## Task
In the material below, find the line with "तस्य दर्शनमात्रेण वादिनो" and the line with "सन्ध्यायाः कीदृशं ध्यानं वद मे परमेश्वर ।", then output those two lines and every line between them, exactly.

## Material to process
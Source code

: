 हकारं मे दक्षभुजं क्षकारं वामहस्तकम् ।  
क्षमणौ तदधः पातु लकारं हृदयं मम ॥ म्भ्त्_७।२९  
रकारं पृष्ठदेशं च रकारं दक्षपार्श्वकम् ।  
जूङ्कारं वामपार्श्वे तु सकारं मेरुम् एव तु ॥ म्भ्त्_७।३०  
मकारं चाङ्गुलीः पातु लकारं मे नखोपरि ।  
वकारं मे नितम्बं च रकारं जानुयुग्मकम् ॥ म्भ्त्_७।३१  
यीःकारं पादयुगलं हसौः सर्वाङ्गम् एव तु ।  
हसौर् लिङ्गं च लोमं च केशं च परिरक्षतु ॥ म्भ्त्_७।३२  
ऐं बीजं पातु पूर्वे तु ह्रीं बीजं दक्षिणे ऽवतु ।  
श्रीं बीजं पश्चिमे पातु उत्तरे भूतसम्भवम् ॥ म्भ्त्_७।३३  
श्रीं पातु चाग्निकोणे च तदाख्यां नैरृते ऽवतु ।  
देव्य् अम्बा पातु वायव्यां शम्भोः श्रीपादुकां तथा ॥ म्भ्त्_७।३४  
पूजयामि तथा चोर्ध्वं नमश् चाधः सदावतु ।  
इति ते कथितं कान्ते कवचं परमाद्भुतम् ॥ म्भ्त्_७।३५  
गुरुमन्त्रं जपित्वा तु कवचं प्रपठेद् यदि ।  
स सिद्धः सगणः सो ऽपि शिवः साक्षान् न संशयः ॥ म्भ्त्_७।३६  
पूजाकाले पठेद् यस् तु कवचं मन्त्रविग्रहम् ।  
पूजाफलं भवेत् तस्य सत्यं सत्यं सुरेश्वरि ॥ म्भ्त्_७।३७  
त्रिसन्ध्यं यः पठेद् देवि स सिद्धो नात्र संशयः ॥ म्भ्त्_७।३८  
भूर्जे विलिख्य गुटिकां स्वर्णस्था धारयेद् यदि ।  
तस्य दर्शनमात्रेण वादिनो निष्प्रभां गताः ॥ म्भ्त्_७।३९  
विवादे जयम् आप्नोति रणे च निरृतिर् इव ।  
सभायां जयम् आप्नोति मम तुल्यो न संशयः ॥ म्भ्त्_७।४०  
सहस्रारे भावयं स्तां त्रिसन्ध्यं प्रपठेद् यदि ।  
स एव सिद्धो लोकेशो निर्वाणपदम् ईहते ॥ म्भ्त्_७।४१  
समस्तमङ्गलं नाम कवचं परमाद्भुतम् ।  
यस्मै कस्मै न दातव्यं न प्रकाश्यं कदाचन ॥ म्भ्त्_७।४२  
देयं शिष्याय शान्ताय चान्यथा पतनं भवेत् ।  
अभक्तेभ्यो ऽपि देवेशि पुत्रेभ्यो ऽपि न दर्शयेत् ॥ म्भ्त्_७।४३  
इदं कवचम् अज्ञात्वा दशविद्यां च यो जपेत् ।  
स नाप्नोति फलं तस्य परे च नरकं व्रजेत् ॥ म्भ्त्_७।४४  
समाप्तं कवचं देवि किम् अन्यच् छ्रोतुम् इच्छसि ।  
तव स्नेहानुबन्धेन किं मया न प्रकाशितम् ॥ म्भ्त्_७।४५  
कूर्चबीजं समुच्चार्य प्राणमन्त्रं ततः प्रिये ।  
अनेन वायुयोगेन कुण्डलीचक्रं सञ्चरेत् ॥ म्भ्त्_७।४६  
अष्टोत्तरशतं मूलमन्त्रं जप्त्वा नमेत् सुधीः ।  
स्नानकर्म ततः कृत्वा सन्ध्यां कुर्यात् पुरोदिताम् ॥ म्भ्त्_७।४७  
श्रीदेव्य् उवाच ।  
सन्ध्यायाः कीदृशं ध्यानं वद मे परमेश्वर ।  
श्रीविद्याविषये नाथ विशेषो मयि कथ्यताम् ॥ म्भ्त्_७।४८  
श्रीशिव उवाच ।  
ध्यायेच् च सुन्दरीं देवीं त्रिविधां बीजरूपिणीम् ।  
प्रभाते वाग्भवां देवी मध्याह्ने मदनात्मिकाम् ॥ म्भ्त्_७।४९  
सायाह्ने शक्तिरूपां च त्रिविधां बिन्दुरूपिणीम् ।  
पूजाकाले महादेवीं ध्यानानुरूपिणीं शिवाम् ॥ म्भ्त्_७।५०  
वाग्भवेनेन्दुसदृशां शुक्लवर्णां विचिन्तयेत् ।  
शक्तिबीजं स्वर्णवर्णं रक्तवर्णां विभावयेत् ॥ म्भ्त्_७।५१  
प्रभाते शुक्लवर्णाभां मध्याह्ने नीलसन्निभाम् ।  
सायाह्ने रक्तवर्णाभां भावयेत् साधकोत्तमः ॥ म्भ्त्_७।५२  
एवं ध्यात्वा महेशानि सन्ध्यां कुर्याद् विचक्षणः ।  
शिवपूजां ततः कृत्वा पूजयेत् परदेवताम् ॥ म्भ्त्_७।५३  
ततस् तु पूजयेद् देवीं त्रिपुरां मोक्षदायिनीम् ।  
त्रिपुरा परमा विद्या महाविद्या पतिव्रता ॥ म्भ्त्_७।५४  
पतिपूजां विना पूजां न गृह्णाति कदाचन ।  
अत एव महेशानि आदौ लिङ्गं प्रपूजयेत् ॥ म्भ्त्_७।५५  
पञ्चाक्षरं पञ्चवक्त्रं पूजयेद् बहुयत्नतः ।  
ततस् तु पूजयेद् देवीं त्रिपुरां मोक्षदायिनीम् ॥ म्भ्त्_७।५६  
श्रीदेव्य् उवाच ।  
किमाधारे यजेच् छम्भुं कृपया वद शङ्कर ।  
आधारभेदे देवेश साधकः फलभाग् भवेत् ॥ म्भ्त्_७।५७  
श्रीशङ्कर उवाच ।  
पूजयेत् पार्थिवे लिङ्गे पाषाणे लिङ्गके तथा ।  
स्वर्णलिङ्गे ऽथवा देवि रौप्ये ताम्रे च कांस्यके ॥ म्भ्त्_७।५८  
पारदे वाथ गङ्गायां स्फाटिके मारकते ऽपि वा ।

## Exercise response
तस्य दर्शनमात्रेण वादिनो निष्प्रभां गताः ॥ म्भ्त्_७।३९  
विवादे जयम् आप्नोति रणे च निरृतिर् इव ।  
सभायां जयम् आप्नोति मम तुल्यो न संशयः ॥ म्भ्त्_७।४०  
सहस्रारे भावयं स्तां त्रिसन्ध्यं प्रपठेद् यदि ।  
स एव सिद्धो लोकेशो निर्वाणपदम् ईहते ॥ म्भ्त्_७।४१  
समस्तमङ्गलं नाम कवचं परमाद्भुतम् ।  
यस्मै कस्मै न दातव्यं न प्रकाश्यं कदाचन ॥ म्भ्त्_७।४२  
देयं शिष्याय शान्ताय चान्यथा पतनं भवेत् ।  
अभक्तेभ्यो ऽपि देवेशि पुत्रेभ्यो ऽपि न दर्शयेत् ॥ म्भ्त्_७।४३  
इदं कवचम् अज्ञात्वा दशविद्यां च यो जपेत् ।  
स नाप्नोति फलं तस्य परे च नरकं व्रजेत् ॥ म्भ्त्_७।४४  
समाप्तं कवचं देवि किम् अन्यच् छ्रोतुम् इच्छसि ।  
तव स्नेहानुबन्धेन किं मया न प्रकाशितम् ॥ म्भ्त्_७।४५  
कूर्चबीजं समुच्चार्य प्राणमन्त्रं ततः प्रिये ।  
अनेन वायुयोगेन कुण्डलीचक्रं सञ्चरेत् ॥ म्भ्त्_७।४६  
अष्टोत्तरशतं मूलमन्त्रं जप्त्वा नमेत् सुधीः ।  
स्नानकर्म ततः कृत्वा सन्ध्यां कुर्यात् पुरोदिताम् ॥ म्भ्त्_७।४७  
श्रीदेव्य् उवाच ।  
सन्ध्यायाः कीदृशं ध्यानं वद मे परमेश्वर ।  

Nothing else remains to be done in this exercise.